The structure of a network differs slightly from that of PyTorch or TensorFlow, where each layer, activation, optimizer, and scheduler is separate. With Caspian, layers can contain an activation or pooling function, as well as an optimizer. Optimizers contain a scheduler, which controls the learning rate of the optimizer and layer as a whole. Some layers, like Dropout and Upsampling1D do not contain optimizers OR activations, as they do not have any learnable parameters or perform any non-linear transformations.

Some types have default classes that allow that operation to be skipped or performed at a base level, like Linear for activations, StandardGD for optimizers, and SchedulerLR for schedulers.

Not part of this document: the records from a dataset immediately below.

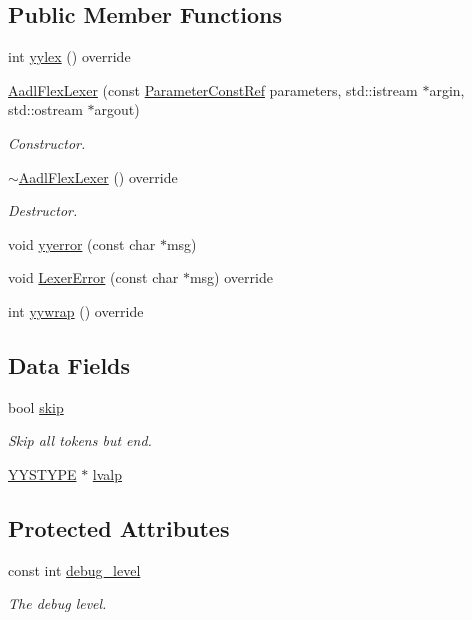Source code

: \subsection*{Public Member Functions}
\begin{DoxyCompactItemize}
\item 
int \hyperlink{classAadlFlexLexer_a638b036ebe4596eada553be719ed0525}{yylex} () override
\item 
\hyperlink{classAadlFlexLexer_a909bb306df8052ac9217495e90803113}{Aadl\+Flex\+Lexer} (const \hyperlink{Parameter_8hpp_a37841774a6fcb479b597fdf8955eb4ea}{Parameter\+Const\+Ref} parameters, std\+::istream $\ast$argin, std\+::ostream $\ast$argout)
\begin{DoxyCompactList}\small\item\em Constructor. \end{DoxyCompactList}\item 
\hyperlink{classAadlFlexLexer_a413c465b45c633c8713ea696b02dd763}{$\sim$\+Aadl\+Flex\+Lexer} () override
\begin{DoxyCompactList}\small\item\em Destructor. \end{DoxyCompactList}\item 
void \hyperlink{classAadlFlexLexer_aac830c1b7622ca34e05bef9ae0689b03}{yyerror} (const char $\ast$msg)
\item 
void \hyperlink{classAadlFlexLexer_a37f8f43877e15f23a9a6068deea9e3dc}{Lexer\+Error} (const char $\ast$msg) override
\item 
int \hyperlink{classAadlFlexLexer_aad5e18b201f066245445b520c54f570b}{yywrap} () override
\end{DoxyCompactItemize}
\subsection*{Data Fields}
\begin{DoxyCompactItemize}
\item 
bool \hyperlink{classAadlFlexLexer_aed96291a7753184f16037abfea6bf1ec}{skip}
\begin{DoxyCompactList}\small\item\em Skip all tokens but end. \end{DoxyCompactList}\item 
\hyperlink{asn__parser_8cpp_a2ceb5b985e149f18e018b142cfdd7264}{Y\+Y\+S\+T\+Y\+PE} $\ast$ \hyperlink{classAadlFlexLexer_abf8dd2daa7b628814ac164d13b15077f}{lvalp}
\end{DoxyCompactItemize}
\subsection*{Protected Attributes}
\begin{DoxyCompactItemize}
\item 
const int \hyperlink{classAadlFlexLexer_ac360f0662222ee76aed9cabbc138ca5f}{debug\+\_\+level}
\begin{DoxyCompactList}\small\item\em The debug level. \end{DoxyCompactList}\end{DoxyCompactItemize}


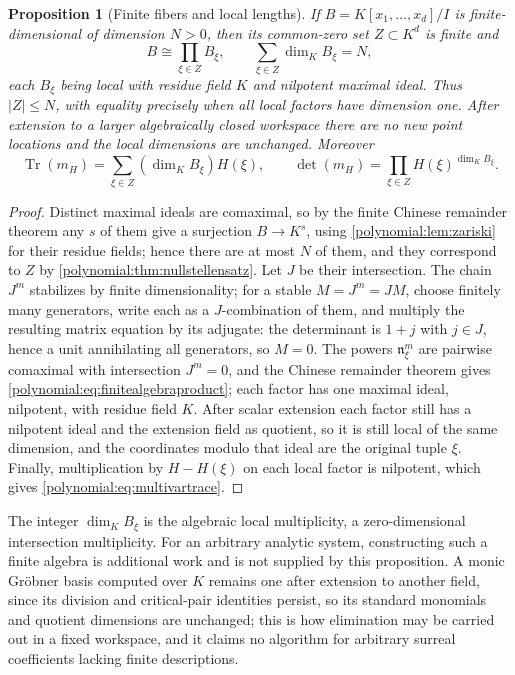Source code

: \documentclass[11pt,letterpaper]{article}
\numberwithin{equation}{section}
\newtheorem{proposition}[theorem]{Proposition}
\theoremstyle{definition}
\theoremstyle{remark}\newtheorem{remark}[theorem]{Remark}
\newcommand{\Tr}{\operatorname{Tr}}
\begin{document}
\begin{proposition}[Finite fibers and local lengths]\label{polynomial:prop:finitealgebra}
If $B=K[x_1,\ldots,x_d]/I$ is finite-dimensional of dimension $N>0$, then its
common-zero set $Z\subset K^d$ is finite and
\begin{equation}\label{polynomial:eq:finitealgebraproduct}
 B\cong\prod_{\xi\in Z}B_\xi,\qquad \sum_{\xi\in Z}\dim_KB_\xi=N,
\end{equation}
each $B_\xi$ being local with residue field $K$ and nilpotent maximal ideal.
Thus $|Z|\le N$, with equality precisely when all local factors have dimension
one. After extension to a larger algebraically closed workspace there are no
new point locations and the local dimensions are unchanged. Moreover
\begin{equation}\label{polynomial:eq:multivartrace}
 \Tr(m_H)=\sum_{\xi\in Z}(\dim_KB_\xi)H(\xi),\qquad
 \det(m_H)=\prod_{\xi\in Z}H(\xi)^{\dim_KB_\xi}.
\end{equation}
\end{proposition}
\begin{proof}
Distinct maximal ideals are comaximal, so by the finite Chinese remainder
theorem any $s$ of them give a surjection $B\to K^s$, using
\cref{polynomial:lem:zariski} for their residue fields; hence there are at
most $N$ of them, and they correspond to $Z$ by
\cref{polynomial:thm:nullstellensatz}. Let $J$ be their intersection. The
chain $J^m$ stabilizes by finite dimensionality; for a stable
$M=J^m=JM$, choose finitely many generators, write each as a $J$-combination
of them, and multiply the resulting matrix equation by its adjugate: the
determinant is $1+j$ with $j\in J$, hence a unit annihilating all generators,
so $M=0$. The powers $\mathfrak n_\xi^m$ are pairwise comaximal with
intersection $J^m=0$, and the Chinese remainder theorem gives
\eqref{polynomial:eq:finitealgebraproduct}; each factor has one maximal ideal,
nilpotent, with residue field $K$. After scalar extension each factor still
has a nilpotent ideal and the extension field as quotient, so it is still
local of the same dimension, and the coordinates modulo that ideal are the
original tuple $\xi$. Finally, multiplication by $H-H(\xi)$ on each local
factor is nilpotent, which gives \eqref{polynomial:eq:multivartrace}.
\end{proof}

The integer $\dim_KB_\xi$ is the algebraic local multiplicity, a
zero-dimensional intersection multiplicity. For an arbitrary analytic system,
constructing such a finite algebra is additional work and is not supplied by
this proposition. A monic Gr\"obner basis computed over $K$ remains one after
extension to another field, since its division and critical-pair identities
persist, so its standard monomials and quotient dimensions are unchanged; this
is how elimination may be carried out in a fixed workspace, and it claims no
algorithm for arbitrary surreal coefficients lacking finite descriptions.
\end{document}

If an optimizer is required for a layer but not provided in the initialization, a default StandardGD optimizer with a SchedulerLR scheduler will automatically be assigned. Activation and pooling functions will not be defaulted if not provided, so they must be manually provided by the user.

GPU Computing

Caspian and its tools can also be used with CUDA through CuPy to increase speeds by a significant amount. Before importing Caspian or any of its tools, place this segment of Python code above the other imports:

import os
os.environ["CSPN_CUDA"] = "cuda"

This ensures that all modules and tools from Caspian are synced with CUDA, and CUDA-supported GPU computing should be enabled as long as CuPy and the CUDA toolkit are both properly installed.

If a custom tool for Caspian is expected to use both CPU and GPU computing, then use this import instead of directly importing NumPy or CuPy:

from caspian.cudalib import np

This will automatically import the library that Caspian is currently using. This allows for easier compatibility and prevents the user from having to manually switch between the two libraries manually within their tool.

Examples

The setup and training of a model in Caspian is similar to other deep learning libraries of its kind, here is a quick training example of a neural network to provide more information:

Creation of a Model:

from caspian.layers import Layer, Dense
from caspian.activations import Activation, Softmax
from caspian.optimizers import Optimizer
import numpy as np

class NeuralNet(Layer):
    def __init__(self, inputs: int, hiddens: int, outputs: int, 
                 activation: Activation, opt: Optimizer):
        in_size = (inputs,)
        out_size = (outputs,)
        super().__init__(in_size, out_size)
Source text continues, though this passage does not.